(TASK INPUTS)

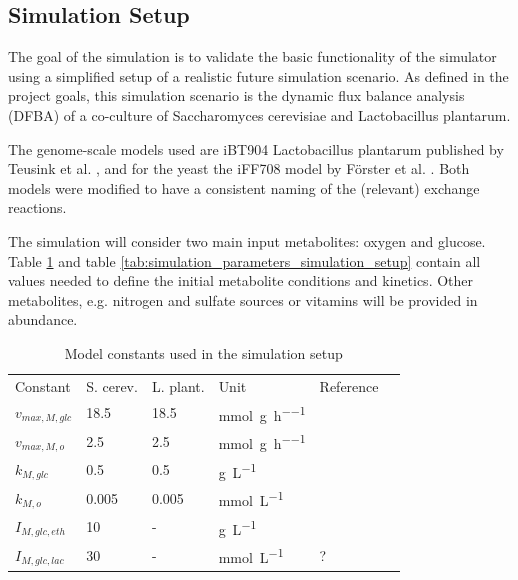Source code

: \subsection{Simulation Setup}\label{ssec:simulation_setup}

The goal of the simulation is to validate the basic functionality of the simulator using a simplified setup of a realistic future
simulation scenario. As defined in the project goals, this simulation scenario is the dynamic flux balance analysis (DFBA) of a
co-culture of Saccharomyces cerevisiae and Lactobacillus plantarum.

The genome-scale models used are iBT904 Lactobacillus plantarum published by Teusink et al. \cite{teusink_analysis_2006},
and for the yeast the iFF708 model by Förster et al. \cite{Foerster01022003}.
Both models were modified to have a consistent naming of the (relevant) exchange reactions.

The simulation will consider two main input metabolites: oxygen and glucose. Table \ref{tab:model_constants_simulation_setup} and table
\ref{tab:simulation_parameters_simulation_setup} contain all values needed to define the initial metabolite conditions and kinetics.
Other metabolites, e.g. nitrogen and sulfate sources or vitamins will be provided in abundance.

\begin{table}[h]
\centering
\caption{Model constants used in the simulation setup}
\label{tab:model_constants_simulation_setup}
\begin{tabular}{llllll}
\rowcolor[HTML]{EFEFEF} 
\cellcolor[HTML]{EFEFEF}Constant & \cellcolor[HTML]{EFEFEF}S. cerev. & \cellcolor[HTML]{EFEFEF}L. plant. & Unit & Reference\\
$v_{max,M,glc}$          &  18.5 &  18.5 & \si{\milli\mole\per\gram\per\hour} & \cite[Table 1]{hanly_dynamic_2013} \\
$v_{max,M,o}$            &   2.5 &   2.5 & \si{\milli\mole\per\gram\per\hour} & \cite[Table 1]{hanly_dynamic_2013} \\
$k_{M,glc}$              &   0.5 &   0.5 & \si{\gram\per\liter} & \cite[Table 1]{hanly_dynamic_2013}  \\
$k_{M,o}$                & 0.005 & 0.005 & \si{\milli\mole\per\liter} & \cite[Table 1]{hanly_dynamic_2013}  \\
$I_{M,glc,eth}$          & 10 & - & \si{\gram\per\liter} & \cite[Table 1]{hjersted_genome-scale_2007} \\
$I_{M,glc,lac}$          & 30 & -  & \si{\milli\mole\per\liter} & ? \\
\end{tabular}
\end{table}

(WORK TO BE COMPLETED) Give the lines of the entries above exactly as they appear, leaving out each picture.

(EXERCISE SOLUTION)
Source code

: \subsection{Simulation Setup}\label{ssec:simulation_setup}

The goal of the simulation is to validate the basic functionality of the simulator using a simplified setup of a realistic future
simulation scenario. As defined in the project goals, this simulation scenario is the dynamic flux balance analysis (DFBA) of a
co-culture of Saccharomyces cerevisiae and Lactobacillus plantarum.

The genome-scale models used are iBT904 Lactobacillus plantarum published by Teusink et al. \cite{teusink_analysis_2006},
and for the yeast the iFF708 model by Förster et al. \cite{Foerster01022003}.
Both models were modified to have a consistent naming of the (relevant) exchange reactions.

The simulation will consider two main input metabolites: oxygen and glucose. Table \ref{tab:model_constants_simulation_setup} and table
\ref{tab:simulation_parameters_simulation_setup} contain all values needed to define the initial metabolite conditions and kinetics.
Other metabolites, e.g. nitrogen and sulfate sources or vitamins will be provided in abundance.

\begin{table}[h]
\centering
\caption{Model constants used in the simulation setup}
\label{tab:model_constants_simulation_setup}
\begin{tabular}{llllll}
\rowcolor[HTML]{EFEFEF} 
\cellcolor[HTML]{EFEFEF}Constant & \cellcolor[HTML]{EFEFEF}S. cerev. & \cellcolor[HTML]{EFEFEF}L. plant. & Unit & Reference\\
$v_{max,M,glc}$          &  18.5 &  18.5 & \si{\milli\mole\per\gram\per\hour} & \cite[Table 1]{hanly_dynamic_2013} \\
$v_{max,M,o}$            &   2.5 &   2.5 & \si{\milli\mole\per\gram\per\hour} & \cite[Table 1]{hanly_dynamic_2013} \\
$k_{M,glc}$              &   0.5 &   0.5 & \si{\gram\per\liter} & \cite[Table 1]{hanly_dynamic_2013}  \\
$k_{M,o}$                & 0.005 & 0.005 & \si{\milli\mole\per\liter} & \cite[Table 1]{hanly_dynamic_2013}  \\
$I_{M,glc,eth}$          & 10 & - & \si{\gram\per\liter} & \cite[Table 1]{hjersted_genome-scale_2007} \\
$I_{M,glc,lac}$          & 30 & -  & \si{\milli\mole\per\liter} & ? \\
\end{tabular}
\end{table}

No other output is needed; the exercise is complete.